** Assignment **
Print all of the data below exactly as it appears, leaving out every image.

╭──

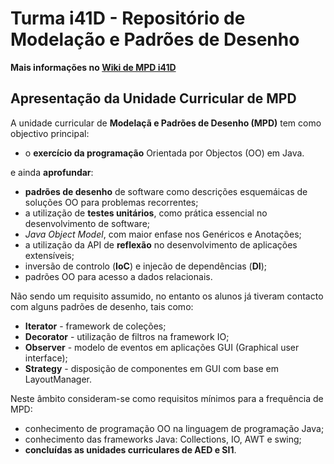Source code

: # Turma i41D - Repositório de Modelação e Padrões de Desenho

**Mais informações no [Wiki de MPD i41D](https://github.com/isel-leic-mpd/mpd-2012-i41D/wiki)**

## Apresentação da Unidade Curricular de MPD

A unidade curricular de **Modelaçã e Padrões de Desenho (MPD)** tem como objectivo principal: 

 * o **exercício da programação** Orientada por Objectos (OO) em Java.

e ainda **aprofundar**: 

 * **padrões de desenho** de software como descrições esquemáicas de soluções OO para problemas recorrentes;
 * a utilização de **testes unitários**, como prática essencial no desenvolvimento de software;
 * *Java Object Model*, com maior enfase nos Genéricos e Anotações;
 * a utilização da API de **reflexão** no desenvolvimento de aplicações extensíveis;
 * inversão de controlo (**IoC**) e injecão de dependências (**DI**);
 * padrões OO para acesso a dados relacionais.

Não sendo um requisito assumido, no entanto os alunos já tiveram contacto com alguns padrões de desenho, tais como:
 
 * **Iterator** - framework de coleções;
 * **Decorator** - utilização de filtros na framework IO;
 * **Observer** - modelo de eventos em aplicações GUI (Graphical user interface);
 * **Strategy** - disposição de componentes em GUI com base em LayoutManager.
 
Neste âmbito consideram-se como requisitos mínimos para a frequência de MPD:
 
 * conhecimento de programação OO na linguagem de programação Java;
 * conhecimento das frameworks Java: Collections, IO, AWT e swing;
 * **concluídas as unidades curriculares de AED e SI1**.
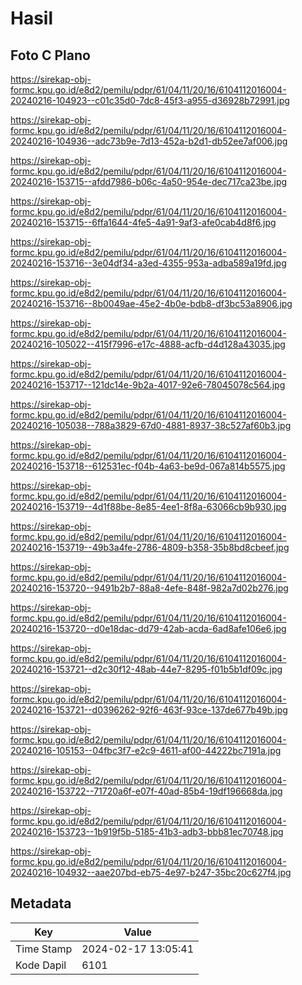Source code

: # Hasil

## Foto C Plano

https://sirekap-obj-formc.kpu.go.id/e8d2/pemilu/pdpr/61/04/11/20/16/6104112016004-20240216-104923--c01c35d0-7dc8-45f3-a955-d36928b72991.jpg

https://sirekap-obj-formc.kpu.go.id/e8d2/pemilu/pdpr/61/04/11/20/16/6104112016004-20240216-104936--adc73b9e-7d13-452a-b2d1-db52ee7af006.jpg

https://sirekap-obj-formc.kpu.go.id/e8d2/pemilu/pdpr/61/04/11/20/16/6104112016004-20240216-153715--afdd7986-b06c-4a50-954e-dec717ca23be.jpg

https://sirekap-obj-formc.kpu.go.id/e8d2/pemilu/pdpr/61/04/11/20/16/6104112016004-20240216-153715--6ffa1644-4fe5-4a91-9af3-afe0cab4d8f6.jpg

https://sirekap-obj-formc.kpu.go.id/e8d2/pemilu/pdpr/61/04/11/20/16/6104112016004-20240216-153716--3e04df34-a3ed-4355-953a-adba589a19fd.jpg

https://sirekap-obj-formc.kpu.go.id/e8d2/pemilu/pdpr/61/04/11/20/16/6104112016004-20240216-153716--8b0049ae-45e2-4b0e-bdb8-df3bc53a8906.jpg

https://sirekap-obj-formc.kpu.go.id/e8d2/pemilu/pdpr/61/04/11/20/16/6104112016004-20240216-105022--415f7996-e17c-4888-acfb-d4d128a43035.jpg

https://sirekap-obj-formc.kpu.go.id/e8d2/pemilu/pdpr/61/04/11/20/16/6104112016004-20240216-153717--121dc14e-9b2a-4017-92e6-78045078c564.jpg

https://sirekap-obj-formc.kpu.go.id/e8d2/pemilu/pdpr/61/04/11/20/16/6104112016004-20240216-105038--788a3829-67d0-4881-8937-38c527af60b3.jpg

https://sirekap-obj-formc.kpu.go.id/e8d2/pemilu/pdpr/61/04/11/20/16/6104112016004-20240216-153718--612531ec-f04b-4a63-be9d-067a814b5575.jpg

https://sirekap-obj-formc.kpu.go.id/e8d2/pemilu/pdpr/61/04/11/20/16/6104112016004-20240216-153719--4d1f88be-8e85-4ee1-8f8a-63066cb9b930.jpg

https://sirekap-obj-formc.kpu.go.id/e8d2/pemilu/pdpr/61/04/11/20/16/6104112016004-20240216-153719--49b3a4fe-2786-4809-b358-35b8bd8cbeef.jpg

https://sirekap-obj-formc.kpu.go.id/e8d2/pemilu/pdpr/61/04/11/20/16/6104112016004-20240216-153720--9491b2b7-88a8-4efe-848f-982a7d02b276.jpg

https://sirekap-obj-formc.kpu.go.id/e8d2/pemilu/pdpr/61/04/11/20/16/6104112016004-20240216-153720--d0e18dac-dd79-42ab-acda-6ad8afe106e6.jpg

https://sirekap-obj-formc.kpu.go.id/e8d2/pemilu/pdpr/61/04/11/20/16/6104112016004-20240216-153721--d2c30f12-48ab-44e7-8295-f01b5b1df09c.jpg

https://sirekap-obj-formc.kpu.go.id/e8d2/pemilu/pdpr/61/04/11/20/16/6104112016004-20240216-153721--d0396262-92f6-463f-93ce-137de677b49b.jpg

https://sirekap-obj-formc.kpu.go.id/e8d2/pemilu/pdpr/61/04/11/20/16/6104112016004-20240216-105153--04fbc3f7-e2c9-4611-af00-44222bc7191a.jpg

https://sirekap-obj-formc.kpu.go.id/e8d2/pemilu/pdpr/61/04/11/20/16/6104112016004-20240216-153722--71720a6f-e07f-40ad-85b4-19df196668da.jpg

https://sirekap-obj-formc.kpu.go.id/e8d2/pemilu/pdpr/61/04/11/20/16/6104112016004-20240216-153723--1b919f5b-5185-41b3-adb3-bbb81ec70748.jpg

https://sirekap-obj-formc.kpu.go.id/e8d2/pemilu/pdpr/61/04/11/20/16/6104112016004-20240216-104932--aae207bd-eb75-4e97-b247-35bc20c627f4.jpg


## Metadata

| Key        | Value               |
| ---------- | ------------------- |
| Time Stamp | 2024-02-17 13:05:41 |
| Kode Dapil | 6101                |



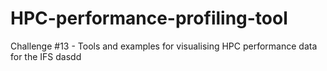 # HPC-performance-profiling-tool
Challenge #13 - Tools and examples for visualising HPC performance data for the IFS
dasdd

╰──

** Result of this exercise **
Source code

: # Turma i41D - Repositório de Modelação e Padrões de Desenho

**Mais informações no [Wiki de MPD i41D](https://github.com/isel-leic-mpd/mpd-2012-i41D/wiki)**

## Apresentação da Unidade Curricular de MPD

A unidade curricular de **Modelaçã e Padrões de Desenho (MPD)** tem como objectivo principal: 

 * o **exercício da programação** Orientada por Objectos (OO) em Java.

e ainda **aprofundar**: 

 * **padrões de desenho** de software como descrições esquemáicas de soluções OO para problemas recorrentes;
 * a utilização de **testes unitários**, como prática essencial no desenvolvimento de software;
 * *Java Object Model*, com maior enfase nos Genéricos e Anotações;
 * a utilização da API de **reflexão** no desenvolvimento de aplicações extensíveis;
 * inversão de controlo (**IoC**) e injecão de dependências (**DI**);
 * padrões OO para acesso a dados relacionais.

Não sendo um requisito assumido, no entanto os alunos já tiveram contacto com alguns padrões de desenho, tais como:
 
 * **Iterator** - framework de coleções;
 * **Decorator** - utilização de filtros na framework IO;
 * **Observer** - modelo de eventos em aplicações GUI (Graphical user interface);
 * **Strategy** - disposição de componentes em GUI com base em LayoutManager.
 
Neste âmbito consideram-se como requisitos mínimos para a frequência de MPD:
 
 * conhecimento de programação OO na linguagem de programação Java;
 * conhecimento das frameworks Java: Collections, IO, AWT e swing;
 * **concluídas as unidades curriculares de AED e SI1**.
Source code

: # Hasil

## Foto C Plano

https://sirekap-obj-formc.kpu.go.id/e8d2/pemilu/pdpr/61/04/11/20/16/6104112016004-20240216-104923--c01c35d0-7dc8-45f3-a955-d36928b72991.jpg

https://sirekap-obj-formc.kpu.go.id/e8d2/pemilu/pdpr/61/04/11/20/16/6104112016004-20240216-104936--adc73b9e-7d13-452a-b2d1-db52ee7af006.jpg

https://sirekap-obj-formc.kpu.go.id/e8d2/pemilu/pdpr/61/04/11/20/16/6104112016004-20240216-153715--afdd7986-b06c-4a50-954e-dec717ca23be.jpg

https://sirekap-obj-formc.kpu.go.id/e8d2/pemilu/pdpr/61/04/11/20/16/6104112016004-20240216-153715--6ffa1644-4fe5-4a91-9af3-afe0cab4d8f6.jpg

https://sirekap-obj-formc.kpu.go.id/e8d2/pemilu/pdpr/61/04/11/20/16/6104112016004-20240216-153716--3e04df34-a3ed-4355-953a-adba589a19fd.jpg

https://sirekap-obj-formc.kpu.go.id/e8d2/pemilu/pdpr/61/04/11/20/16/6104112016004-20240216-153716--8b0049ae-45e2-4b0e-bdb8-df3bc53a8906.jpg

https://sirekap-obj-formc.kpu.go.id/e8d2/pemilu/pdpr/61/04/11/20/16/6104112016004-20240216-105022--415f7996-e17c-4888-acfb-d4d128a43035.jpg

https://sirekap-obj-formc.kpu.go.id/e8d2/pemilu/pdpr/61/04/11/20/16/6104112016004-20240216-153717--121dc14e-9b2a-4017-92e6-78045078c564.jpg

https://sirekap-obj-formc.kpu.go.id/e8d2/pemilu/pdpr/61/04/11/20/16/6104112016004-20240216-105038--788a3829-67d0-4881-8937-38c527af60b3.jpg

https://sirekap-obj-formc.kpu.go.id/e8d2/pemilu/pdpr/61/04/11/20/16/6104112016004-20240216-153718--612531ec-f04b-4a63-be9d-067a814b5575.jpg

https://sirekap-obj-formc.kpu.go.id/e8d2/pemilu/pdpr/61/04/11/20/16/6104112016004-20240216-153719--4d1f88be-8e85-4ee1-8f8a-63066cb9b930.jpg

https://sirekap-obj-formc.kpu.go.id/e8d2/pemilu/pdpr/61/04/11/20/16/6104112016004-20240216-153719--49b3a4fe-2786-4809-b358-35b8bd8cbeef.jpg

https://sirekap-obj-formc.kpu.go.id/e8d2/pemilu/pdpr/61/04/11/20/16/6104112016004-20240216-153720--9491b2b7-88a8-4efe-848f-982a7d02b276.jpg

https://sirekap-obj-formc.kpu.go.id/e8d2/pemilu/pdpr/61/04/11/20/16/6104112016004-20240216-153720--d0e18dac-dd79-42ab-acda-6ad8afe106e6.jpg

https://sirekap-obj-formc.kpu.go.id/e8d2/pemilu/pdpr/61/04/11/20/16/6104112016004-20240216-153721--d2c30f12-48ab-44e7-8295-f01b5b1df09c.jpg

https://sirekap-obj-formc.kpu.go.id/e8d2/pemilu/pdpr/61/04/11/20/16/6104112016004-20240216-153721--d0396262-92f6-463f-93ce-137de677b49b.jpg

https://sirekap-obj-formc.kpu.go.id/e8d2/pemilu/pdpr/61/04/11/20/16/6104112016004-20240216-105153--04fbc3f7-e2c9-4611-af00-44222bc7191a.jpg

https://sirekap-obj-formc.kpu.go.id/e8d2/pemilu/pdpr/61/04/11/20/16/6104112016004-20240216-153722--71720a6f-e07f-40ad-85b4-19df196668da.jpg

https://sirekap-obj-formc.kpu.go.id/e8d2/pemilu/pdpr/61/04/11/20/16/6104112016004-20240216-153723--1b919f5b-5185-41b3-adb3-bbb81ec70748.jpg

https://sirekap-obj-formc.kpu.go.id/e8d2/pemilu/pdpr/61/04/11/20/16/6104112016004-20240216-104932--aae207bd-eb75-4e97-b247-35bc20c627f4.jpg


## Metadata

| Key        | Value               |
| ---------- | ------------------- |
| Time Stamp | 2024-02-17 13:05:41 |
| Kode Dapil | 6101                |



 # HPC-performance-profiling-tool
Challenge #13 - Tools and examples for visualising HPC performance data for the IFS
dasdd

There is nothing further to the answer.